***** RECORDS TO USE *****

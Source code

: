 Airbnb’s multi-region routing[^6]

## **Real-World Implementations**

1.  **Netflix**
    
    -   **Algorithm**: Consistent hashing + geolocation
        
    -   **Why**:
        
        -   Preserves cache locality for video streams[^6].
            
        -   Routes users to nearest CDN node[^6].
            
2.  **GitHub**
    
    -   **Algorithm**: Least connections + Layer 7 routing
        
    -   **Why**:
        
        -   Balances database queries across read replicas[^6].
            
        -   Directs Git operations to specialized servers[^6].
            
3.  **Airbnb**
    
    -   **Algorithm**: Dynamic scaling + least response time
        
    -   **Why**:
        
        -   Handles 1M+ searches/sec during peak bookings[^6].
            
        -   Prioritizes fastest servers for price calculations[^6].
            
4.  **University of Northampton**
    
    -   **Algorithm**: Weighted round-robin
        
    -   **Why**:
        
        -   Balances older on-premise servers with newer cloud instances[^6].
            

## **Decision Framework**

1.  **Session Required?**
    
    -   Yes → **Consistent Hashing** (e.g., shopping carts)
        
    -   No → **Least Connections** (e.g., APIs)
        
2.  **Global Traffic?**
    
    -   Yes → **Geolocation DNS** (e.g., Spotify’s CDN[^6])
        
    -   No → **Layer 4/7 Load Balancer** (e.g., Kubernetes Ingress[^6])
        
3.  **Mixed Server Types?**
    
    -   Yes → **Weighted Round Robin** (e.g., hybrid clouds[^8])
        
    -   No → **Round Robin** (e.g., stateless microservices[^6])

*****

=== WHAT NEEDS TO BE DONE ===
Where a line of the data includes the string "Weighted", list that line.

=== EXERCISE RESULT ===
    -   **Algorithm**: Weighted round-robin
    -   Yes → **Weighted Round Robin** (e.g., hybrid clouds[^8])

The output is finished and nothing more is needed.